What are my options if I am the guarantor and the other roommate is not paying the rent?

3 Replies

I have a situation where I am the guarantor of the lease but my roommate is not paying the rent this month and wants to leave early what are my options as far as going after them?

@Alexander Mattson

Is the lease in your roommate's name and you guaranteed it?  Or is the lease in your name and you rented out a room?  If the former, there's likely not a lot you can do, as the landlord will look to you for payment and if you elect not to pay then it will negatively impact your credit.  If the latter, and you have paperwork, you might be able to take the individual to small claims court, though if your lease prohibiting you from renting out rooms then it might get thrown out due to the intentional violation.
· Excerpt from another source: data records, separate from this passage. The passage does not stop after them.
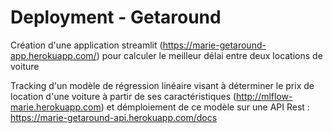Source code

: # Deployment - Getaround

Création d'une application streamlit (https://marie-getaround-app.herokuapp.com/) pour calculer le meilleur délai entre deux locations de voiture

Tracking d'un modèle de régression linéaire visant à déterminer le prix de location d'une voiture à partir de ses caractéristiques (http://mlflow-marie.herokuapp.com) et démploiement de ce modèle sur une API Rest : https://marie-getaround-api.herokuapp.com/docs

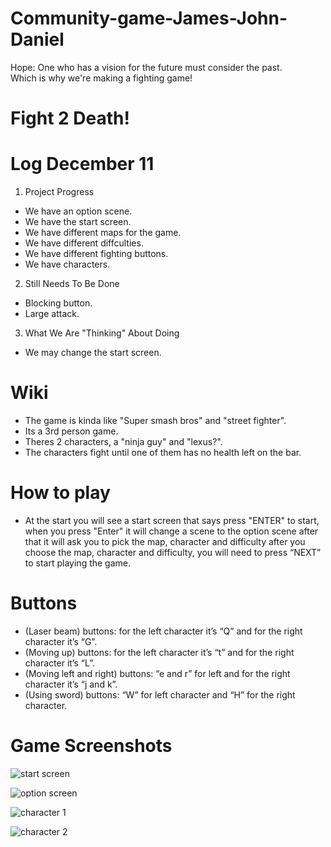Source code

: # Community-game-James-John-Daniel
Hope: One who has a vision for the future must consider the past.
<br>
Which is why we're making a fighting game!<br>

# Fight 2 Death!

# Log December 11
1. Project Progress
- We have an option scene.
- We have the start screen.
- We have different maps for the game.
- We have different diffculties.
- We have different fighting buttons.
- We have characters.


2. Still Needs To Be Done
- Blocking button.
- Large attack.
 

3. What We Are "Thinking" About Doing
- We may change the start screen.



# Wiki 
- The game is kinda like "Super smash bros" and "street fighter".
- Its a 3rd person game.
- Theres 2 characters, a "ninja guy" and "lexus?".
- The characters fight until one of them has no health left on the bar.


# How to play
- At the start you will see a start screen that says press "ENTER" to start, when you press "Enter" it will change a scene to the option scene after that it will ask you to pick the map, character and difficulty after you choose the  map, character and difficulty, you will need to press “NEXT” to start playing the game.
# Buttons
- (Laser beam) buttons: for the left character it’s “Q” and for the right character it’s “G”.
- (Moving up) buttons: for the left character it’s “t” and for the right character it’s “L”.
- (Moving left and right) buttons: “e and r” for left and for the right character it’s “j and k”.
- (Using sword) buttons: “W” for left character and “H” for the right character.

# Game Screenshots

![start screen](https://github.com/NeighborhoodDeficiency/Community-game-James-John-Daniel/blob/master/pictures/start%20screan%20picture.PNG)

![option screen](https://github.com/NeighborhoodDeficiency/Community-game-James-John-Daniel/blob/master/pictures/option%20screen%20pic.JPG)

![character 1](https://github.com/NeighborhoodDeficiency/Community-game-James-John-Daniel/blob/master/pictures/banditcharacter.PNG)

![character 2](https://github.com/NeighborhoodDeficiency/Community-game-James-John-Daniel/blob/master/pictures/monke2.PNG)
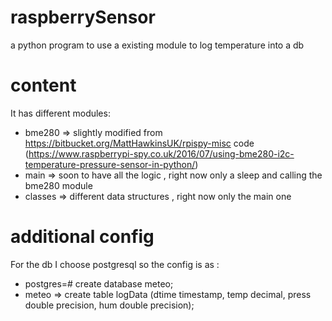 # raspberrySensor
a python program to use a existing module to log temperature into a db 

# content
It has different modules:
- bme280 => slightly modified from https://bitbucket.org/MattHawkinsUK/rpispy-misc code (https://www.raspberrypi-spy.co.uk/2016/07/using-bme280-i2c-temperature-pressure-sensor-in-python/)
- main => soon to have all the logic , right now only a sleep and calling the bme280 module
- classes => different data structures , right now only the main one 

# additional config
For the db I choose postgresql so the config is as :
- postgres=# create database meteo;
- meteo => create table logData (dtime timestamp, temp decimal, press double precision, hum double precision);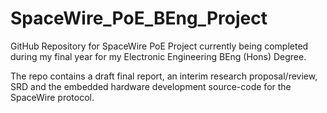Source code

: # SpaceWire_PoE_BEng_Project

GitHub Repository for SpaceWire PoE Project currently being completed during my final year for my Electronic Engineering BEng (Hons) Degree.

The repo contains a draft final report, an interim research proposal/review, SRD and the embedded hardware development source-code for the SpaceWire protocol.
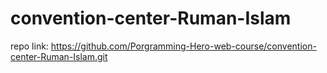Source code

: # convention-center-Ruman-Islam

repo link: https://github.com/Porgramming-Hero-web-course/convention-center-Ruman-Islam.git
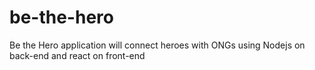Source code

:# be-the-hero
Be the Hero application will connect heroes with ONGs using Nodejs on back-end and react on front-end
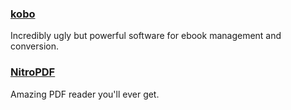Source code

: ### [kobo](https://www.kobo.com/desktop)

Incredibly ugly but powerful software for ebook management and conversion.

### [NitroPDF](https://www.gonitro.com/pdf-reader)

Amazing PDF reader you'll ever get.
Any time a person guarantees or co-signs (whether a lease, an auto loan, student loan, etc.), the individual needs to be ready to make the payments (remaining and any already past due).  There's a reason why the guarantee was required... the other individual was an unacceptable credit risk and couldn't qualify on their own.  As the guarantor, you've essentially lent out your credit quality for the other individual.

I agree with  @Michele Fischer ... focus on finding a replacement roommate ASAP to help stop the extra drain on your cash flow and then focus on what steps you can take, if any, against your former roommate.

Disclaimer: I'm not an attorney and nothing above should be construed as legal advice.  :)

Originally posted by @Alexander Mattson :

I have a situation where I am the guarantor of the lease but my roommate is not paying the rent this month and wants to leave early what are my options as far as going after them?

 You'll have to pay the rent to keep yourself off any eviction reports and to protect your own credit and references.

As far as the roomie, you have a few options:

1. Sue them in small claims court for money owed to you for all rent owed to the end of the lease;

2. File a claim with a collection agency, which you can do even if you don't go to court and get a judgment.  Google "landlord collection agency," and you'll see a few options.  One of them will simply charge you a flat fee to send one collection letter and then report the debt to all three bureaus, and the collection will show as a debt to a landlord.  If you are the main leaseholder and this roommate pays rent to you, you are his/her landlord.

3. Sue them, and if they don't pay, then send it to collections.

Depending on what state you live in, you may be required to try to find another tenant asap, using reasonable means (called the duty to mitigate damages).  In that case, you can only charge them rent until you find a new tenant.  But you can charge them rent until you start receiving rent again, and any other associated fees and advertising costs.